# WHAT YOU WILL DO:
Give the count of lines in the data that include the string "exec", with no added remarks.

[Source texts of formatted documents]
____________________
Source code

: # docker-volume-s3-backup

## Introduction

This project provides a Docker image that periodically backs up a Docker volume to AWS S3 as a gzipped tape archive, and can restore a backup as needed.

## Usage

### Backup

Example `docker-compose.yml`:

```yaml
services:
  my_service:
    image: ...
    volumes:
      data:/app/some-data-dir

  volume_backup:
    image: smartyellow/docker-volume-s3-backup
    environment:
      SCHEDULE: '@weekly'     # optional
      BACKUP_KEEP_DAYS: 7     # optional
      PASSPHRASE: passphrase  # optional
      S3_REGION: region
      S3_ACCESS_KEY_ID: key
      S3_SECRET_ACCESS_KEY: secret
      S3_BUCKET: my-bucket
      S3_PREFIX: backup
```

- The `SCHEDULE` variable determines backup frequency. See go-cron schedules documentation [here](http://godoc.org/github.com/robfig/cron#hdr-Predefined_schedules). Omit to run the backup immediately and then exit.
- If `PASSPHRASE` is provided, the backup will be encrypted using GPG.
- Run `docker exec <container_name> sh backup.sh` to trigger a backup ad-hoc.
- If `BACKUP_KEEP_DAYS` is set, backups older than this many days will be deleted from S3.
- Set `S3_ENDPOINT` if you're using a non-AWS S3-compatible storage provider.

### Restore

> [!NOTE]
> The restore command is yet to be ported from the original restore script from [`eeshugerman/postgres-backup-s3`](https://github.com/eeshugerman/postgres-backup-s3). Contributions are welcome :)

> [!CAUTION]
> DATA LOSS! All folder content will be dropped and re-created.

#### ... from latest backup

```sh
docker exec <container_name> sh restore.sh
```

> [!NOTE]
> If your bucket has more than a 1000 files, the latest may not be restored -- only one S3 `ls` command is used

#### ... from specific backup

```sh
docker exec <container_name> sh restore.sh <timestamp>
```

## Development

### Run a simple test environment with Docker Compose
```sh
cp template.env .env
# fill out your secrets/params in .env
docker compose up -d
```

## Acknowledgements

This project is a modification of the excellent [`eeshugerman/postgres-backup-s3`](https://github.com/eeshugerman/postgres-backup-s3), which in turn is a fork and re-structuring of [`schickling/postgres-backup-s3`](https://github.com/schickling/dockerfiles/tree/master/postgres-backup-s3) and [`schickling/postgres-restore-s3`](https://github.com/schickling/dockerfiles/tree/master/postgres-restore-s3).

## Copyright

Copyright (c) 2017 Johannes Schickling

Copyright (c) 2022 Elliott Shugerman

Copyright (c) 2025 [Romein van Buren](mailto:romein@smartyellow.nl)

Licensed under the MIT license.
____________________
# ANSWER BELOW:
3